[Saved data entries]
──────
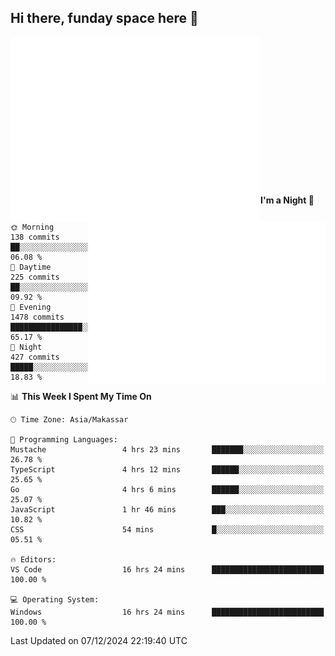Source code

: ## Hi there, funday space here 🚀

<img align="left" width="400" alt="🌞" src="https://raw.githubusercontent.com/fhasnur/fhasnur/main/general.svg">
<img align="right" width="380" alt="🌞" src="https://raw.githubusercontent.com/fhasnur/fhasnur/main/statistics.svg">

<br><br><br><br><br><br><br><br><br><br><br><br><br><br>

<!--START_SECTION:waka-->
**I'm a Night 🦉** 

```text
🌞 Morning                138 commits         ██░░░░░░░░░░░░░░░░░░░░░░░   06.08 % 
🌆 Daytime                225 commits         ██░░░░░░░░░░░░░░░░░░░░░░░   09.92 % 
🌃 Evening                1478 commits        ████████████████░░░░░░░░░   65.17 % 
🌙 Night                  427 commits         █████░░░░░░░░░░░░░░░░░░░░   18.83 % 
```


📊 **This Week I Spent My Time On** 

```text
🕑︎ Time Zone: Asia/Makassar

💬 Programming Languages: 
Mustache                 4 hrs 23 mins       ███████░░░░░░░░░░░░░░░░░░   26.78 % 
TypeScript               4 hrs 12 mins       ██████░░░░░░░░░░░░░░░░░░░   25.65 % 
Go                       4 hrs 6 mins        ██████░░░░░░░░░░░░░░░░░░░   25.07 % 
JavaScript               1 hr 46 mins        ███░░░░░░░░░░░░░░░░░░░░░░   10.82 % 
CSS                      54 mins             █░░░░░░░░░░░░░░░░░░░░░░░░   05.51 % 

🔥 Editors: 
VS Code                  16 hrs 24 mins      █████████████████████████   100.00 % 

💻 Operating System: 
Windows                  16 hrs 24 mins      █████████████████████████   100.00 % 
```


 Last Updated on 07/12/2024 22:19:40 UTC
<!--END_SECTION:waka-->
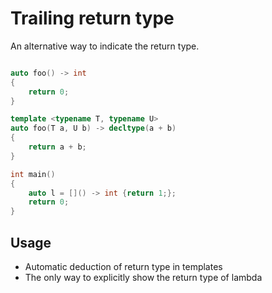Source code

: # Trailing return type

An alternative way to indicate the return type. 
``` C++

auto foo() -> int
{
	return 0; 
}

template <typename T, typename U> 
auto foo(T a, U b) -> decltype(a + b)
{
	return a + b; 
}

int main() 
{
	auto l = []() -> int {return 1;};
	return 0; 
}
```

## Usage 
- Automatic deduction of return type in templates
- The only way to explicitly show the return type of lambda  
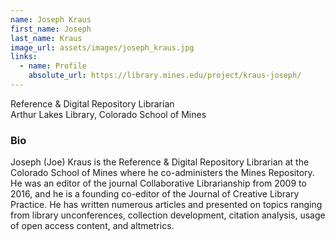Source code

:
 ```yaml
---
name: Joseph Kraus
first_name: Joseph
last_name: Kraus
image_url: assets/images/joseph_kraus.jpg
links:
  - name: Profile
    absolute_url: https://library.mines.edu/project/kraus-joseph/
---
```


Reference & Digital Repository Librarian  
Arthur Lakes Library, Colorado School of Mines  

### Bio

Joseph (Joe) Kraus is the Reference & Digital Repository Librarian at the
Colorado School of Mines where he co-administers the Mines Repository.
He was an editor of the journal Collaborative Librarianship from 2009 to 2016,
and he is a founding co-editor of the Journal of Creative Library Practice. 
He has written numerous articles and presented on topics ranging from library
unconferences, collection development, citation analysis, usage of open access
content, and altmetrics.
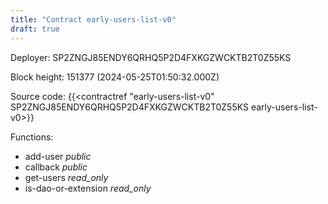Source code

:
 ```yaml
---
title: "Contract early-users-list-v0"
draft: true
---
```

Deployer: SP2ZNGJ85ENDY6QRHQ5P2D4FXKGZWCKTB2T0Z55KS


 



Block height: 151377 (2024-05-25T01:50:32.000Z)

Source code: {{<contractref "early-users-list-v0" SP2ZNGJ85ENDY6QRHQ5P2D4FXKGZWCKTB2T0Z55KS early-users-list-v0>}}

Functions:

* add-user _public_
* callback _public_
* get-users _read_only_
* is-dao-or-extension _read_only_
──────
Show the lines from the data above that contain the string "Colorado".

● Result of the exercise:
Arthur Lakes Library, Colorado School of Mines  
Colorado School of Mines where he co-administers the Mines Repository.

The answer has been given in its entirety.